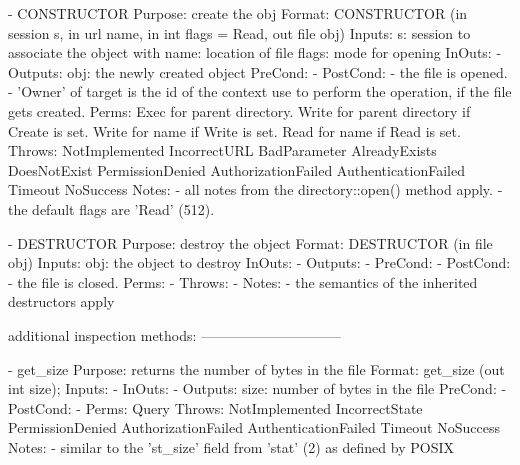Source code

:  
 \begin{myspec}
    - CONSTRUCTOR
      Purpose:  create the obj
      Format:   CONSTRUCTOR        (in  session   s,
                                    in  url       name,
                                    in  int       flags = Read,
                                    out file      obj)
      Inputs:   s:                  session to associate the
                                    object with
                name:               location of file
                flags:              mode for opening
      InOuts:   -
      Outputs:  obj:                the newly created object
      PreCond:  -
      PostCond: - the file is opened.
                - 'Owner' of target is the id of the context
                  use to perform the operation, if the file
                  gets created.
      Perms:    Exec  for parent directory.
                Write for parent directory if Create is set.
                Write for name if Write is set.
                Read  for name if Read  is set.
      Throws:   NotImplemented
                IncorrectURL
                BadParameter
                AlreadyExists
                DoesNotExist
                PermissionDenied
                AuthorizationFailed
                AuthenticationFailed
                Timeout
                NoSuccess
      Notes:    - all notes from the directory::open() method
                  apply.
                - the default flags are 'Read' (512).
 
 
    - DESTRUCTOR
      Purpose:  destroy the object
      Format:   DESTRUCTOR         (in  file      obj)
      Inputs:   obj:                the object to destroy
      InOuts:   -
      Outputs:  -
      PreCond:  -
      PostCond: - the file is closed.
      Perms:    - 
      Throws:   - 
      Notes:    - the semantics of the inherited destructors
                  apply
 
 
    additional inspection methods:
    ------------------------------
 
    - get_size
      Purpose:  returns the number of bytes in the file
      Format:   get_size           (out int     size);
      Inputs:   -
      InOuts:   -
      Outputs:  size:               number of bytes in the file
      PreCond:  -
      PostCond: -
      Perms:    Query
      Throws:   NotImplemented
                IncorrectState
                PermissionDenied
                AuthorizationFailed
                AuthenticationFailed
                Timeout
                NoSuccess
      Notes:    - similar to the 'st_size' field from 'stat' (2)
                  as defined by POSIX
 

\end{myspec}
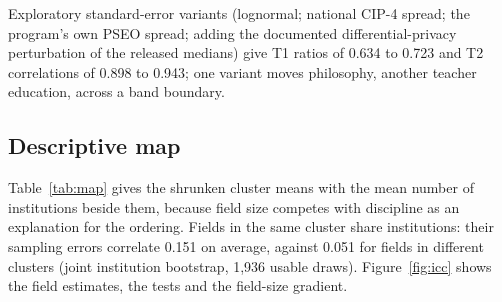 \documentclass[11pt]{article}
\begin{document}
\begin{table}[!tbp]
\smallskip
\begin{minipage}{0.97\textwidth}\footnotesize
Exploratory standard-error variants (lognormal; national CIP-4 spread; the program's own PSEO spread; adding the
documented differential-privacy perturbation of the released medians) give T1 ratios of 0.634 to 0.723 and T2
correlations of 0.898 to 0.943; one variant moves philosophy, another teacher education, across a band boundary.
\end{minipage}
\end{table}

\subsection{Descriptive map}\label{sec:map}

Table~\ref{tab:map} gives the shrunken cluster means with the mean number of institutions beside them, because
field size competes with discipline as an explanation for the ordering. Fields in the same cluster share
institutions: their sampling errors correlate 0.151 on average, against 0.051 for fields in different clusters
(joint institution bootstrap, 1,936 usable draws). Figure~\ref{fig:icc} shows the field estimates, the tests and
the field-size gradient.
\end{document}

--

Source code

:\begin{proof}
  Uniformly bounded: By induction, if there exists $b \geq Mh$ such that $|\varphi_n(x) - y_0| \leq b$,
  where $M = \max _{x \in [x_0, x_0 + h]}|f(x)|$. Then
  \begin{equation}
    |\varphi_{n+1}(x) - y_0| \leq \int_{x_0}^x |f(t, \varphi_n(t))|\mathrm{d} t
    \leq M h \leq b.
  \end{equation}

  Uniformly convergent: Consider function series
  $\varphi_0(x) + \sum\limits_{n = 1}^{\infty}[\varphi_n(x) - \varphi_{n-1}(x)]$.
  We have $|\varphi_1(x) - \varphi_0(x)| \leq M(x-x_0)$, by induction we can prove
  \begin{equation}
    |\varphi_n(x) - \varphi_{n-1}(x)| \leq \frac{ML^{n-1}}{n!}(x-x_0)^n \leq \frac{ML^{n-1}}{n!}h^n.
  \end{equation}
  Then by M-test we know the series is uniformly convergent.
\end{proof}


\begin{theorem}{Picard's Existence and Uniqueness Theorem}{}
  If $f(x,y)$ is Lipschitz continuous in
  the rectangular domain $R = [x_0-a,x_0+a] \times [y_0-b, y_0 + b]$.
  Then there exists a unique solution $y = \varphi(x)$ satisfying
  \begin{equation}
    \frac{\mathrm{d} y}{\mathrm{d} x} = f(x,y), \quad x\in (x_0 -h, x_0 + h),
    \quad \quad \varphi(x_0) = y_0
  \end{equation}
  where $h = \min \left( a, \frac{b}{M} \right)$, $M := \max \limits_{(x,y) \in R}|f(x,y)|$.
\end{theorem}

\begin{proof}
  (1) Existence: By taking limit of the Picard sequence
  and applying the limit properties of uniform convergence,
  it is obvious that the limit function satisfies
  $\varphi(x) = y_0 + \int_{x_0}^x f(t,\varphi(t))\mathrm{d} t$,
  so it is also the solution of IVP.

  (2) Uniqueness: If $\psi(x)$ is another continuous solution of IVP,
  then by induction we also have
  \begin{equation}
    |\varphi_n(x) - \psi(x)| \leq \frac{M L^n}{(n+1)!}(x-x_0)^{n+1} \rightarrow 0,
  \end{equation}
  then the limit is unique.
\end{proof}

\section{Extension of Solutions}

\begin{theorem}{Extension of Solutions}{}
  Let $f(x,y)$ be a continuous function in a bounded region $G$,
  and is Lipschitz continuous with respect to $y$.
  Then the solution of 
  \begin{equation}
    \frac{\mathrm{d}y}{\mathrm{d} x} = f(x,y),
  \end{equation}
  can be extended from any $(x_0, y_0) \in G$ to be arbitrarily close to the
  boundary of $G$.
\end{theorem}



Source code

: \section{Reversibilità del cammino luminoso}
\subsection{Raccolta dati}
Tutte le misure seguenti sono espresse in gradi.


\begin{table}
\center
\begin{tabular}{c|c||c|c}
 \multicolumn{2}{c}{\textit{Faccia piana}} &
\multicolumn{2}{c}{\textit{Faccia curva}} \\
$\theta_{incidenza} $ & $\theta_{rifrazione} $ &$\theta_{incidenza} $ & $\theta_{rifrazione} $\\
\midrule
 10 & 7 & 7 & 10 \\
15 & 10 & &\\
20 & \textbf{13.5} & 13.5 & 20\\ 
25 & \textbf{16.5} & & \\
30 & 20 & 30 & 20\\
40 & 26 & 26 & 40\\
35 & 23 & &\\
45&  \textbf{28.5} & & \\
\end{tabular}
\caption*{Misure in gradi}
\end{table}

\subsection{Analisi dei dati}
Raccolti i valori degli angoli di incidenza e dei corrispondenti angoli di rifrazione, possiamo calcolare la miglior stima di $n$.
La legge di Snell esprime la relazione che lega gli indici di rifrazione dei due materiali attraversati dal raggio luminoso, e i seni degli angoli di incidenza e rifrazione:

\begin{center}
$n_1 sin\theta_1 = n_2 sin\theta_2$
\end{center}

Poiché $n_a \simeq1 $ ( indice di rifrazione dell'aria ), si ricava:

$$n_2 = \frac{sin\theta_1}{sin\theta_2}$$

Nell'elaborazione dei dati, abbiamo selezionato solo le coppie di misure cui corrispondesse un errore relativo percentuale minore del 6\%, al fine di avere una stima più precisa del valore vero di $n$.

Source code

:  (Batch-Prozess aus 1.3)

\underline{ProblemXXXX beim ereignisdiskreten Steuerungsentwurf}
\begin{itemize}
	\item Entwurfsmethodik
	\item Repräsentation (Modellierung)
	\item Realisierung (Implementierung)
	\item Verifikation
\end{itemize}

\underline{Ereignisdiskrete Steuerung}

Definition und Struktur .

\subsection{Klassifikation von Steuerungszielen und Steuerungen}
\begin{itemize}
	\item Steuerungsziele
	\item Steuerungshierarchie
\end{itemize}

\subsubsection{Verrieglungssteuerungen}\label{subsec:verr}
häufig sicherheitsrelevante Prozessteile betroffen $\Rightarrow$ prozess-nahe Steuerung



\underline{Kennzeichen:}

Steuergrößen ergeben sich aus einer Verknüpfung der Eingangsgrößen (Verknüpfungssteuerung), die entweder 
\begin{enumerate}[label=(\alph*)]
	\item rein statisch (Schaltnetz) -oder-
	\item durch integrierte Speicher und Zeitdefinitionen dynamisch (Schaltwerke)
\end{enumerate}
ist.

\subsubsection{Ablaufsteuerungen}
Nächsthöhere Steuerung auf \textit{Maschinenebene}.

» **ASSIGNED TASK**
Above is a listing; print exactly its lines from the one with "object to destroy" through the one with "as defined by POSIX", and no other lines.

» **OUTPUT FOR THIS EXERCISE**
      Inputs:   obj:                the object to destroy
      InOuts:   -
      Outputs:  -
      PreCond:  -
      PostCond: - the file is closed.
      Perms:    - 
      Throws:   - 
      Notes:    - the semantics of the inherited destructors
                  apply
 
 
    additional inspection methods:
    ------------------------------
 
    - get_size
      Purpose:  returns the number of bytes in the file
      Format:   get_size           (out int     size);
      Inputs:   -
      InOuts:   -
      Outputs:  size:               number of bytes in the file
      PreCond:  -
      PostCond: -
      Perms:    Query
      Throws:   NotImplemented
                IncorrectState
                PermissionDenied
                AuthorizationFailed
                AuthenticationFailed
                Timeout
                NoSuccess
      Notes:    - similar to the 'st_size' field from 'stat' (2)
                  as defined by POSIX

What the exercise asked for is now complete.